### What you have to do
In the entries below, count each line where "GALAXY" appears. Give the total and nothing more.

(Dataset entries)

□ □ □ □ □

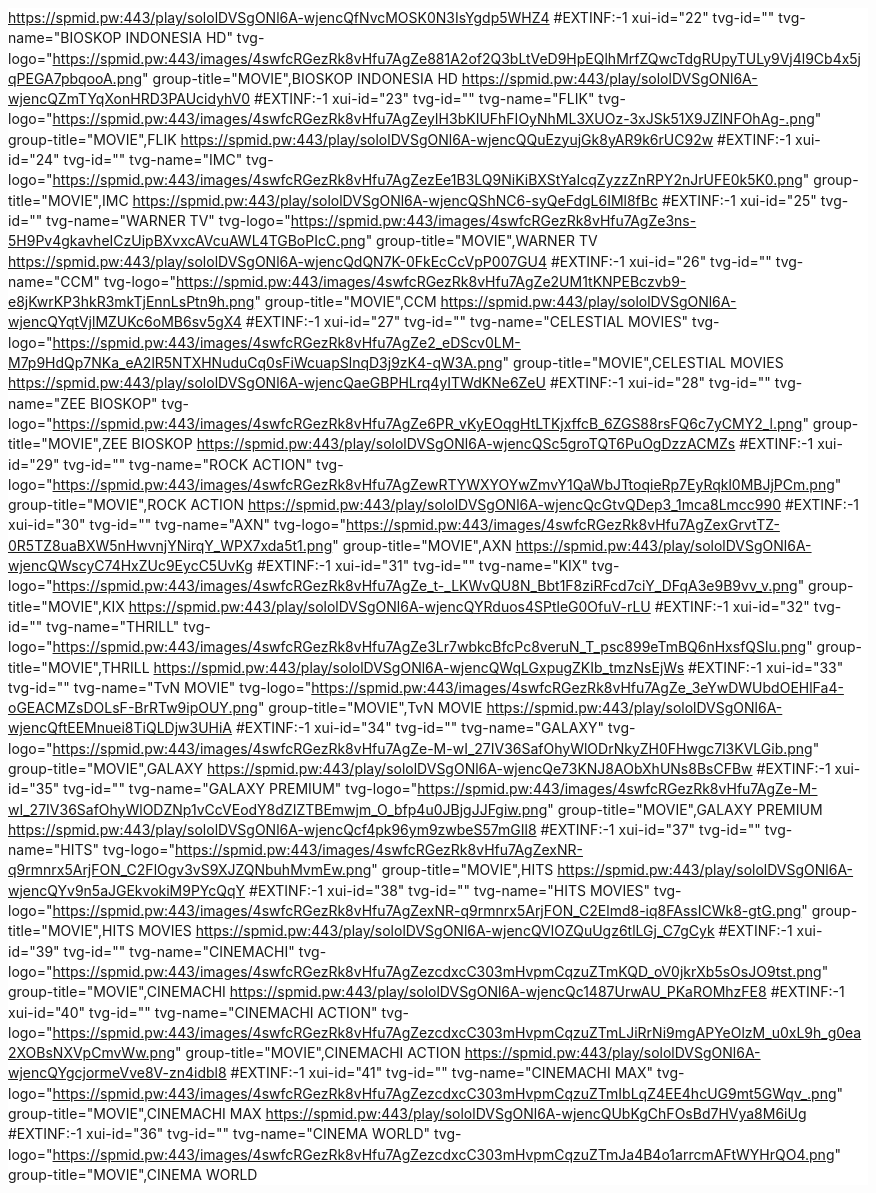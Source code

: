 https://spmid.pw:443/play/sololDVSgONl6A-wjencQfNvcMOSK0N3IsYgdp5WHZ4
#EXTINF:-1 xui-id="22" tvg-id="" tvg-name="BIOSKOP INDONESIA HD" tvg-logo="https://spmid.pw:443/images/4swfcRGezRk8vHfu7AgZe881A2of2Q3bLtVeD9HpEQlhMrfZQwcTdgRUpyTULy9Vj4l9Cb4x5jqPEGA7pbqooA.png" group-title="MOVIE",BIOSKOP INDONESIA HD
https://spmid.pw:443/play/sololDVSgONl6A-wjencQZmTYqXonHRD3PAUcidyhV0
#EXTINF:-1 xui-id="23" tvg-id="" tvg-name="FLIK" tvg-logo="https://spmid.pw:443/images/4swfcRGezRk8vHfu7AgZeyIH3bKIUFhFIOyNhML3XUOz-3xJSk51X9JZlNFOhAg-.png" group-title="MOVIE",FLIK
https://spmid.pw:443/play/sololDVSgONl6A-wjencQQuEzyujGk8yAR9k6rUC92w
#EXTINF:-1 xui-id="24" tvg-id="" tvg-name="IMC" tvg-logo="https://spmid.pw:443/images/4swfcRGezRk8vHfu7AgZezEe1B3LQ9NiKiBXStYaIcqZyzzZnRPY2nJrUFE0k5K0.png" group-title="MOVIE",IMC
https://spmid.pw:443/play/sololDVSgONl6A-wjencQShNC6-syQeFdgL6IMl8fBc
#EXTINF:-1 xui-id="25" tvg-id="" tvg-name="WARNER TV" tvg-logo="https://spmid.pw:443/images/4swfcRGezRk8vHfu7AgZe3ns-5H9Pv4gkavheICzUipBXvxcAVcuAWL4TGBoPIcC.png" group-title="MOVIE",WARNER TV
https://spmid.pw:443/play/sololDVSgONl6A-wjencQdQN7K-0FkEcCcVpP007GU4
#EXTINF:-1 xui-id="26" tvg-id="" tvg-name="CCM" tvg-logo="https://spmid.pw:443/images/4swfcRGezRk8vHfu7AgZe2UM1tKNPEBczvb9-e8jKwrKP3hkR3mkTjEnnLsPtn9h.png" group-title="MOVIE",CCM
https://spmid.pw:443/play/sololDVSgONl6A-wjencQYqtVjlMZUKc6oMB6sv5gX4
#EXTINF:-1 xui-id="27" tvg-id="" tvg-name="CELESTIAL MOVIES" tvg-logo="https://spmid.pw:443/images/4swfcRGezRk8vHfu7AgZe2_eDScv0LM-M7p9HdQp7NKa_eA2lR5NTXHNuduCq0sFiWcuapSlnqD3j9zK4-qW3A.png" group-title="MOVIE",CELESTIAL MOVIES
https://spmid.pw:443/play/sololDVSgONl6A-wjencQaeGBPHLrq4yITWdKNe6ZeU
#EXTINF:-1 xui-id="28" tvg-id="" tvg-name="ZEE BIOSKOP" tvg-logo="https://spmid.pw:443/images/4swfcRGezRk8vHfu7AgZe6PR_vKyEOqgHtLTKjxffcB_6ZGS88rsFQ6c7yCMY2_l.png" group-title="MOVIE",ZEE BIOSKOP
https://spmid.pw:443/play/sololDVSgONl6A-wjencQSc5groTQT6PuOgDzzACMZs
#EXTINF:-1 xui-id="29" tvg-id="" tvg-name="ROCK ACTION" tvg-logo="https://spmid.pw:443/images/4swfcRGezRk8vHfu7AgZewRTYWXYOYwZmvY1QaWbJTtoqieRp7EyRqkl0MBJjPCm.png" group-title="MOVIE",ROCK ACTION
https://spmid.pw:443/play/sololDVSgONl6A-wjencQcGtvQDep3_1mca8Lmcc990
#EXTINF:-1 xui-id="30" tvg-id="" tvg-name="AXN" tvg-logo="https://spmid.pw:443/images/4swfcRGezRk8vHfu7AgZexGrvtTZ-0R5TZ8uaBXW5nHwvnjYNirqY_WPX7xda5t1.png" group-title="MOVIE",AXN
https://spmid.pw:443/play/sololDVSgONl6A-wjencQWscyC74HxZUc9EycC5UvKg
#EXTINF:-1 xui-id="31" tvg-id="" tvg-name="KIX" tvg-logo="https://spmid.pw:443/images/4swfcRGezRk8vHfu7AgZe_t-_LKWvQU8N_Bbt1F8ziRFcd7ciY_DFqA3e9B9vv_v.png" group-title="MOVIE",KIX
https://spmid.pw:443/play/sololDVSgONl6A-wjencQYRduos4SPtleG0OfuV-rLU
#EXTINF:-1 xui-id="32" tvg-id="" tvg-name="THRILL" tvg-logo="https://spmid.pw:443/images/4swfcRGezRk8vHfu7AgZe3Lr7wbkcBfcPc8veruN_T_psc899eTmBQ6nHxsfQSlu.png" group-title="MOVIE",THRILL
https://spmid.pw:443/play/sololDVSgONl6A-wjencQWqLGxpugZKIb_tmzNsEjWs
#EXTINF:-1 xui-id="33" tvg-id="" tvg-name="TvN MOVIE" tvg-logo="https://spmid.pw:443/images/4swfcRGezRk8vHfu7AgZe_3eYwDWUbdOEHlFa4-oGEACMZsDOLsF-BrRTw9ipOUY.png" group-title="MOVIE",TvN MOVIE
https://spmid.pw:443/play/sololDVSgONl6A-wjencQftEEMnuei8TiQLDjw3UHiA
#EXTINF:-1 xui-id="34" tvg-id="" tvg-name="GALAXY" tvg-logo="https://spmid.pw:443/images/4swfcRGezRk8vHfu7AgZe-M-wI_27IV36SafOhyWlODrNkyZH0FHwgc7l3KVLGib.png" group-title="MOVIE",GALAXY
https://spmid.pw:443/play/sololDVSgONl6A-wjencQe73KNJ8AObXhUNs8BsCFBw
#EXTINF:-1 xui-id="35" tvg-id="" tvg-name="GALAXY PREMIUM" tvg-logo="https://spmid.pw:443/images/4swfcRGezRk8vHfu7AgZe-M-wI_27IV36SafOhyWlODZNp1vCcVEodY8dZIZTBEmwjm_O_bfp4u0JBjgJJFgiw.png" group-title="MOVIE",GALAXY PREMIUM
https://spmid.pw:443/play/sololDVSgONl6A-wjencQcf4pk96ym9zwbeS57mGIl8
#EXTINF:-1 xui-id="37" tvg-id="" tvg-name="HITS" tvg-logo="https://spmid.pw:443/images/4swfcRGezRk8vHfu7AgZexNR-q9rmnrx5ArjFON_C2FlOgv3vS9XJZQNbuhMvmEw.png" group-title="MOVIE",HITS
https://spmid.pw:443/play/sololDVSgONl6A-wjencQYv9n5aJGEkvokiM9PYcQqY
#EXTINF:-1 xui-id="38" tvg-id="" tvg-name="HITS MOVIES" tvg-logo="https://spmid.pw:443/images/4swfcRGezRk8vHfu7AgZexNR-q9rmnrx5ArjFON_C2Elmd8-iq8FAssICWk8-gtG.png" group-title="MOVIE",HITS MOVIES
https://spmid.pw:443/play/sololDVSgONl6A-wjencQVlOZQuUgz6tlLGj_C7gCyk
#EXTINF:-1 xui-id="39" tvg-id="" tvg-name="CINEMACHI" tvg-logo="https://spmid.pw:443/images/4swfcRGezRk8vHfu7AgZezcdxcC303mHvpmCqzuZTmKQD_oV0jkrXb5sOsJO9tst.png" group-title="MOVIE",CINEMACHI
https://spmid.pw:443/play/sololDVSgONl6A-wjencQc1487UrwAU_PKaROMhzFE8
#EXTINF:-1 xui-id="40" tvg-id="" tvg-name="CINEMACHI ACTION" tvg-logo="https://spmid.pw:443/images/4swfcRGezRk8vHfu7AgZezcdxcC303mHvpmCqzuZTmLJiRrNi9mgAPYeOlzM_u0xL9h_g0ea2XOBsNXVpCmvWw.png" group-title="MOVIE",CINEMACHI ACTION
https://spmid.pw:443/play/sololDVSgONl6A-wjencQYgcjormeVve8V-zn4idbl8
#EXTINF:-1 xui-id="41" tvg-id="" tvg-name="CINEMACHI MAX" tvg-logo="https://spmid.pw:443/images/4swfcRGezRk8vHfu7AgZezcdxcC303mHvpmCqzuZTmIbLqZ4EE4hcUG9mt5GWqv_.png" group-title="MOVIE",CINEMACHI MAX
https://spmid.pw:443/play/sololDVSgONl6A-wjencQUbKgChFOsBd7HVya8M6iUg
#EXTINF:-1 xui-id="36" tvg-id="" tvg-name="CINEMA WORLD" tvg-logo="https://spmid.pw:443/images/4swfcRGezRk8vHfu7AgZezcdxcC303mHvpmCqzuZTmJa4B4o1arrcmAFtWYHrQO4.png" group-title="MOVIE",CINEMA WORLD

□ □ □ □ □

### Task output
2